Description
I’m exporting a pre-trained PyTorch model using torch.onnx.export().
The model passes onnx.checker.check_model(), and has the correct output using onnxruntime.
The ONNX model is parsed into a TensorRT model, serialized, loaded, and a context created and executed all successfully with no errors logged. However, the output vector is always all “nan”. This is not the case in PyTorch or using an onnxruntime session with the same model.
Environment
TensorRT Version: 7.2.3.4
GPU Type: GeForce GTX 1650
Nvidia Driver Version: 460.32.03
CUDA Version: cuda-11.1
CUDNN Version: cudnn-8.1.0.77
Operating System + Version: Ubuntu 18.04
Python Version (if applicable): 3.6.9
PyTorch Version (if applicable): 1.8.1+cu102
Relevant Files / Steps To Reproduce
Relevant TensorRT code:
class TRTInference:
ENGINE_PATH = "trt_model.engine"
def __init__(self):
self.engine = None
self.logger = trt.Logger()
def __call__(self, image):
assert self.engine is not None, "Inference before engine created or loaded."
input_shape = self.engine.get_binding_shape("input")
assert tuple(image.shape) == input_shape, "Incorrect image shape passed."
assert image.dtype == np.float32, "Incorrect image dtype passed."
input_size = trt.volume(input_shape) * self.engine.max_batch_size * np.dtype(np.float32).itemsize
device_input = cuda.mem_alloc(input_size)

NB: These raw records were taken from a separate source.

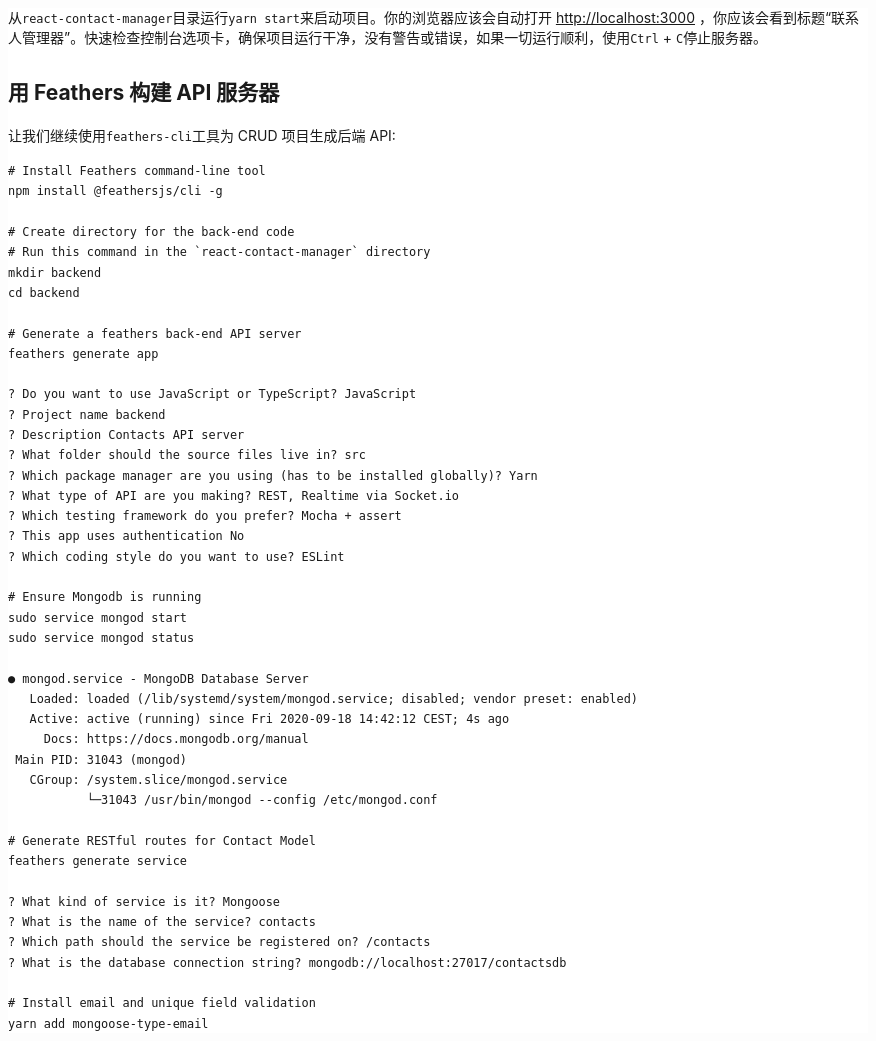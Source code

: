 从`react-contact-manager`目录运行`yarn start`来启动项目。你的浏览器应该会自动打开 [http://localhost:3000](http://localhost:3000/) ，你应该会看到标题“联系人管理器”。快速检查控制台选项卡，确保项目运行干净，没有警告或错误，如果一切运行顺利，使用`Ctrl` + `C`停止服务器。

## 用 Feathers 构建 API 服务器

让我们继续使用`feathers-cli`工具为 CRUD 项目生成后端 API:

```
# Install Feathers command-line tool
npm install @feathersjs/cli -g

# Create directory for the back-end code
# Run this command in the `react-contact-manager` directory
mkdir backend
cd backend

# Generate a feathers back-end API server
feathers generate app

? Do you want to use JavaScript or TypeScript? JavaScript
? Project name backend
? Description Contacts API server
? What folder should the source files live in? src
? Which package manager are you using (has to be installed globally)? Yarn
? What type of API are you making? REST, Realtime via Socket.io
? Which testing framework do you prefer? Mocha + assert
? This app uses authentication No
? Which coding style do you want to use? ESLint

# Ensure Mongodb is running
sudo service mongod start
sudo service mongod status

● mongod.service - MongoDB Database Server
   Loaded: loaded (/lib/systemd/system/mongod.service; disabled; vendor preset: enabled)
   Active: active (running) since Fri 2020-09-18 14:42:12 CEST; 4s ago
     Docs: https://docs.mongodb.org/manual
 Main PID: 31043 (mongod)
   CGroup: /system.slice/mongod.service
           └─31043 /usr/bin/mongod --config /etc/mongod.conf

# Generate RESTful routes for Contact Model
feathers generate service

? What kind of service is it? Mongoose
? What is the name of the service? contacts
? Which path should the service be registered on? /contacts
? What is the database connection string? mongodb://localhost:27017/contactsdb

# Install email and unique field validation
yarn add mongoose-type-email 
```
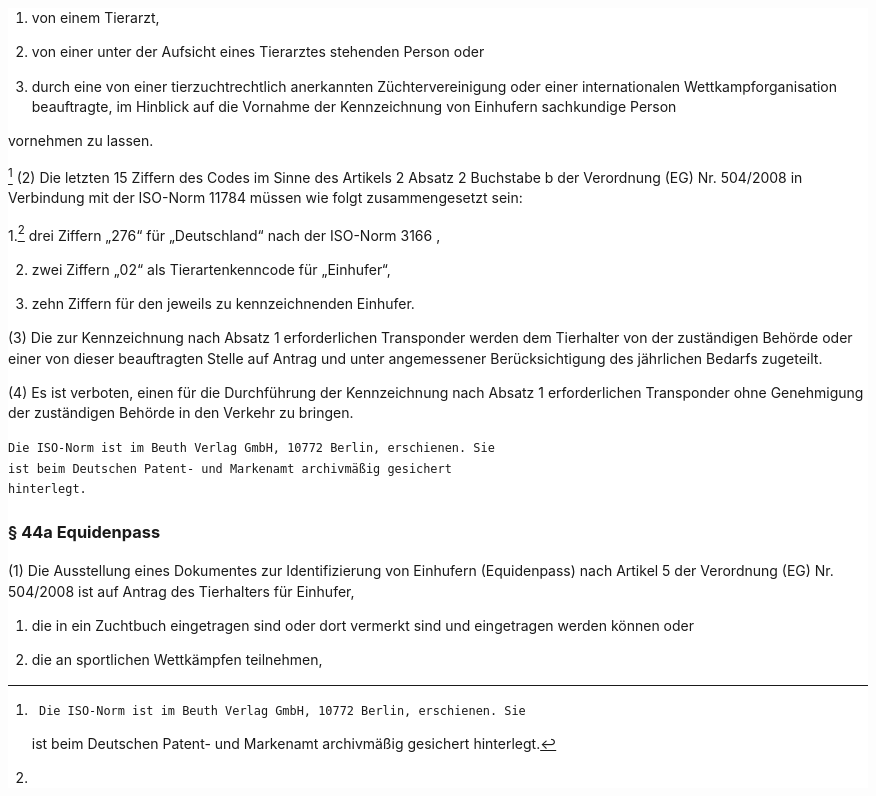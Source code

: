 1.  von einem Tierarzt,


2.  von einer unter der Aufsicht eines Tierarztes stehenden Person oder


3.  durch eine von einer tierzuchtrechtlich anerkannten Züchtervereinigung
    oder einer internationalen Wettkampforganisation beauftragte, im
    Hinblick auf die Vornahme der Kennzeichnung von Einhufern sachkundige
    Person



vornehmen zu lassen.

[^f772935_03_BJNR127400007BJNE004602377]
(2) Die letzten 15 Ziffern des Codes im Sinne des Artikels 2 Absatz 2
Buchstabe b der Verordnung (EG) Nr. 504/2008 in Verbindung mit der
ISO-Norm 11784
müssen wie folgt zusammengesetzt sein:

1.[^f772935_04_BJNR127400007BJNE004602377]
  drei Ziffern „276“ für „Deutschland“ nach der ISO-Norm 3166
    ,


2.  zwei Ziffern „02“ als Tierartenkenncode für „Einhufer“,


3.  zehn Ziffern für den jeweils zu kennzeichnenden Einhufer.




(3) Die zur Kennzeichnung nach Absatz 1 erforderlichen Transponder
werden dem Tierhalter von der zuständigen Behörde oder einer von
dieser beauftragten Stelle auf Antrag und unter angemessener
Berücksichtigung des jährlichen Bedarfs zugeteilt.

(4) Es ist verboten, einen für die Durchführung der Kennzeichnung nach
Absatz 1 erforderlichen Transponder ohne Genehmigung der zuständigen
Behörde in den Verkehr zu bringen.

    Die ISO-Norm ist im Beuth Verlag GmbH, 10772 Berlin, erschienen. Sie
    ist beim Deutschen Patent- und Markenamt archivmäßig gesichert
    hinterlegt.
[^f772935_03_BJNR127400007BJNE004602377]:     Die ISO-Norm ist im Beuth Verlag GmbH, 10772 Berlin, erschienen. Sie
    ist beim Deutschen Patent- und Markenamt archivmäßig gesichert
    hinterlegt.
[^f772935_04_BJNR127400007BJNE004602377]: 

### § 44a Equidenpass

(1) Die Ausstellung eines Dokumentes zur Identifizierung von Einhufern
(Equidenpass) nach Artikel 5 der Verordnung (EG) Nr. 504/2008 ist auf
Antrag des Tierhalters für Einhufer,

1.  die in ein Zuchtbuch eingetragen sind oder dort vermerkt sind und
    eingetragen werden können oder


2.  die an sportlichen Wettkämpfen teilnehmen,


[^f772935_20_BJNR127400007BJNE005601377]:    01 = Schleswig-Holstein  02 = Hamburg  03 = Niedersachsen  04 = Bremen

host_input = cuda.pagelocked_empty(trt.volume(input_shape) * self.engine.max_batch_size, dtype=np.float32)
host_input[:] = image.reshape(-1)
output_shape = self.engine.get_binding_shape("output")
host_output = cuda.pagelocked_empty(trt.volume(output_shape) * self.engine.max_batch_size, dtype=np.float32)
device_output = cuda.mem_alloc(host_output.nbytes)
stream = cuda.Stream()
# Transfer from cpu (host) to gpu (device) using stream
cuda.memcpy_htod_async(device_input, host_input, stream)
context = self.engine.create_execution_context()
context.execute_async_v2(bindings=[int(device_input), int(device_output)], stream_handle=stream.handle)
cuda.memcpy_dtoh_async(host_output, device_output, stream)
stream.synchronize()
return host_output
def create_from_onnx(self, onnx_path):
builder = trt.Builder(self.logger)
network = builder.create_network(1 << int(trt.NetworkDefinitionCreationFlag.EXPLICIT_BATCH))
print("Reading model.")
with trt.OnnxParser(network, self.logger) as parser:
if not parser.parse_from_file(onnx_path):
for error in range(parser.num_errors):
print(parser.get_error(error))
print("Done reading model.")
builder.max_batch_size = 1
config = builder.create_builder_config()
config.max_workspace_size = 1 << 30
print("Building TensorRT engine.")
engine = builder.build_engine(network, config)
assert engine is not None, "Failed to build TensorRT engine."
self.engine = engine
print("Done building TensorRT engine.")
def load(self):
with open(self.ENGINE_PATH, "rb") as f, trt.Runtime(self.logger) as runtime:
engine = runtime.deserialize_cuda_engine(f.read())
assert engine is not None, "Failed to load TensorRT engine."
self.engine = engine
print("Loaded TensorRT engine.")
def save(self):
assert self.engine is not None, "Saving before created."
se = self.engine.serialize()
with open(self.ENGINE_PATH, "wb") as f:
f.write(se)
print("Serialized TensorRT engine.")
Relevant ONNX creation code:
def pytorch_to_onnx(pytorch_model, model_path):
# Export PyTorch model
pytorch_model.eval()
pytorch_model.cuda()
x = torch.randn(1, 3, 224, 224, requires_grad=True, device="cuda")
torch.onnx.export(
pytorch_model, x, model_path, export_params=True, opset_version=10, input_names=["input"],
output_names=["output"]
)
# Simplify ONNX graph
model, status = onnxsim.simplify(onnx.load(model_path))
onnx.checker.check_model(model)
with open(model_path, "wb") as f:
onnx.save(model, f)
I’m guessing I might be doing something wrong in the __call__()
function, as no error is thrown at any other step. I believe I’m following the documentation that’s listed here for the Python API nearly exactly.